How do indexes make databases read faster?
First lets understand how data is stored on disk.
Data Blocks
The actual contents of files are stored in data blocks scattered across the disk. When a file is saved, the file system allocates a series of contiguous or non-contiguous blocks to store its data. These blocks may not be physically adjacent on the disk but are logically linked together through pointers in the file’s metadata.
Indexing
In database management systems (DBMS), indexing is a technique used to improve the speed of data retrieval operations on tables or views. It involves creating data structures known as indexes, which store pointers or references to rows in a table sorted based on the values of one or more columns. Here’s how indexing works in DBMS.
Index Structure
An index typically consists of two parts: the index key and the pointer to the corresponding data. The index key is the column or columns on which the index is built, and the pointer is a reference to the actual row in the table. Indexes can be built on single columns or on multiple columns (composite indexes).
Types of Indexes :-
Primary Indexing
A Primary Index is an ordered file whose records are of fixed length with two fields. The first field of the index is the primary key of the data file in an ordered manner, and the second field of the ordered file contains a block pointer that points to the data block where a record containing the key is available.
Types of Primary Indexing
- Dense Indexing: In Dense Index has an index entry for every search key value in the data file.

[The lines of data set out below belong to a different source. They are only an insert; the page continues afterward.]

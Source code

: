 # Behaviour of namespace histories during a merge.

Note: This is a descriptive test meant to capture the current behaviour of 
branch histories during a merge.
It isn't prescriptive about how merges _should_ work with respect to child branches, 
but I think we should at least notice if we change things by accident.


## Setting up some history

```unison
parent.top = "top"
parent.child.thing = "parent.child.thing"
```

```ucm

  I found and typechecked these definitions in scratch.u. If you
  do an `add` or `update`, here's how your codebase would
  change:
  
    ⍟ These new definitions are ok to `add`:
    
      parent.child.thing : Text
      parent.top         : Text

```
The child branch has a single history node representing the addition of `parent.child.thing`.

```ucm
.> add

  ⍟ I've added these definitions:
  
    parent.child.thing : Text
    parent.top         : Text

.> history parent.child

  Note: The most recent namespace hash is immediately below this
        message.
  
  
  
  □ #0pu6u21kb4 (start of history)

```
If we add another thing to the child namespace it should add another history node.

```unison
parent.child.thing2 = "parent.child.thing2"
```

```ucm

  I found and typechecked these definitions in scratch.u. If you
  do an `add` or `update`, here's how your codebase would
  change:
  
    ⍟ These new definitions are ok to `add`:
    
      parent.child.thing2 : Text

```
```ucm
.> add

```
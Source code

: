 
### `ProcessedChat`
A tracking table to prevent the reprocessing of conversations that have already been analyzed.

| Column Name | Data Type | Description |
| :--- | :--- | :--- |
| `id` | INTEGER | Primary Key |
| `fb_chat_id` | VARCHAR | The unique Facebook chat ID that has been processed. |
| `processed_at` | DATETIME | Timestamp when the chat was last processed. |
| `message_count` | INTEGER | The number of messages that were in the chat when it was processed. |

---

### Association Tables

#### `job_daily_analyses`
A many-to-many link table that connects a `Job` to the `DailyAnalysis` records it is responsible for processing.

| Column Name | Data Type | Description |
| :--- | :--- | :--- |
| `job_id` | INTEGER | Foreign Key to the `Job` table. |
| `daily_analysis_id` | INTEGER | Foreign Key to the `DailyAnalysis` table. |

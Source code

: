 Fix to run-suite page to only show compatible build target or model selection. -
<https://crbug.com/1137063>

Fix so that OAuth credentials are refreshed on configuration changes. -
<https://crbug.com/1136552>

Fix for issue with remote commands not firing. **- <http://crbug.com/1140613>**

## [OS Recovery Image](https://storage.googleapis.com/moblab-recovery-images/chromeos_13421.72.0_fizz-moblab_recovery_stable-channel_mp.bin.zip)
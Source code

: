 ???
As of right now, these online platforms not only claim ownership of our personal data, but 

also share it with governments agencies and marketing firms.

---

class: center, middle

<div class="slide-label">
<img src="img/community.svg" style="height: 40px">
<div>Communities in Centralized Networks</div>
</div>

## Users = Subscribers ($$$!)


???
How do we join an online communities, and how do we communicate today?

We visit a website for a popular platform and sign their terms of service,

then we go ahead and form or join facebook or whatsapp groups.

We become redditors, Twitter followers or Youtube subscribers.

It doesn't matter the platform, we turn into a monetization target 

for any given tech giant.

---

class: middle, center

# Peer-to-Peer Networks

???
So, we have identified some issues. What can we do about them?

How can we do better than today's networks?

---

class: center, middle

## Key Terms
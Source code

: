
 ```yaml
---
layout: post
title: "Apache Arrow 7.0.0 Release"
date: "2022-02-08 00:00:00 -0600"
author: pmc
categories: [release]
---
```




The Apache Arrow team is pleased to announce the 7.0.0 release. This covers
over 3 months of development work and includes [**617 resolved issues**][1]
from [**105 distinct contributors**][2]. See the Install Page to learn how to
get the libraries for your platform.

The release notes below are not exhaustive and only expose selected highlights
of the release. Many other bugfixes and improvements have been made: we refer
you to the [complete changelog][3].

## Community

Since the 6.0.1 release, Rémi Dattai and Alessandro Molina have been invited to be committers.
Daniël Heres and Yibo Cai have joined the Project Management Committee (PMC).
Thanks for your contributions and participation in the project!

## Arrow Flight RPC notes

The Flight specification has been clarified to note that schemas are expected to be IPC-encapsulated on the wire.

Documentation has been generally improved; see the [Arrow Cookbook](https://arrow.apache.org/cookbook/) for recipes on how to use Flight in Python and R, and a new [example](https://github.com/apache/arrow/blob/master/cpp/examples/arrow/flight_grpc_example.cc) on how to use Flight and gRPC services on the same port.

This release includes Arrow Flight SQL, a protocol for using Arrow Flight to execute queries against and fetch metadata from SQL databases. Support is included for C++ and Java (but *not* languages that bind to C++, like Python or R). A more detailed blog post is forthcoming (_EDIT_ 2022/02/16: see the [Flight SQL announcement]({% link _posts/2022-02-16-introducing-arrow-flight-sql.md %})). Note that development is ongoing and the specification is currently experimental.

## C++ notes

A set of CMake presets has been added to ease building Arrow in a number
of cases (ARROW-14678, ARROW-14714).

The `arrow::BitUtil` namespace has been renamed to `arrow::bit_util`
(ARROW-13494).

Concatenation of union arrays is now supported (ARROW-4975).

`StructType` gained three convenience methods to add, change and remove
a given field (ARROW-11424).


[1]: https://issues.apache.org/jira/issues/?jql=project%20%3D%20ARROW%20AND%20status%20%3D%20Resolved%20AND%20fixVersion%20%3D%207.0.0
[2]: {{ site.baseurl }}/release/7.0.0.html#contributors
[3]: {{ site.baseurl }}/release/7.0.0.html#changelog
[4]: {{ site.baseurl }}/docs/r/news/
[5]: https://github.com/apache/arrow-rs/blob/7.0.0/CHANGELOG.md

This approach ensures efficient data retrieval but requires more storage space.
1
No of Index Entry = No of DB Record
- Sparse Indexing: Sparse indexing involves having fewer index entries than records. The index entries point to blocks of records rather than individual records. While it reduces storage overhead, it may require additional disk accesses during retrieval.
1
No of Index Entry is not equal to No of Block
Secondary Indexing
Secondary indexing is a database management technique used to create additional indexes on data stored in a database. The main purpose of secondary indexing is to improve the performance of queries and to simplify the search for specific records within a database. A secondary index provides an alternate means of accessing data in a database, in addition to the primary index. The primary index is typically created when the database is created and is used as the primary means of accessing data in the database. Secondary indexes, on the other hand, can be created and dropped at any time, allowing for greater flexibility in managing the database.
Clustered Index
A clustered index is an index that describes the physical configuration of the table records in a database. Since there is only one-way records can be kept physically in a database table, each table can only have one clustered index. It keeps the data in sorted order
Non-Clustered Index
The physical arrangement of the records kept in the database table is not specified by a non-clustered index. A separate table houses the Non-Clustered Indexes. There may be many non-clustered indexes created for a single table as a result of the fact that they are maintained in a different table.
Creating Indexes
Indexes can be created explicitly by database administrators or automatically by the DBMS based on query patterns and access patterns. However, creating indexes incurs overhead in terms of storage space and maintenance, so it’s essential to carefully consider which columns to index.
Query Optimization
When processing a query, the DBMS’s query optimizer decides whether and how to use indexes based on factors such as the query’s predicates, the availability of suitable indexes, and the cost of accessing data through indexes versus full table scans.
Trade-offs
While indexes can significantly improve query performance, they also come with trade-offs, including increased storage requirements, overhead in write operations, and potential for index fragmentation.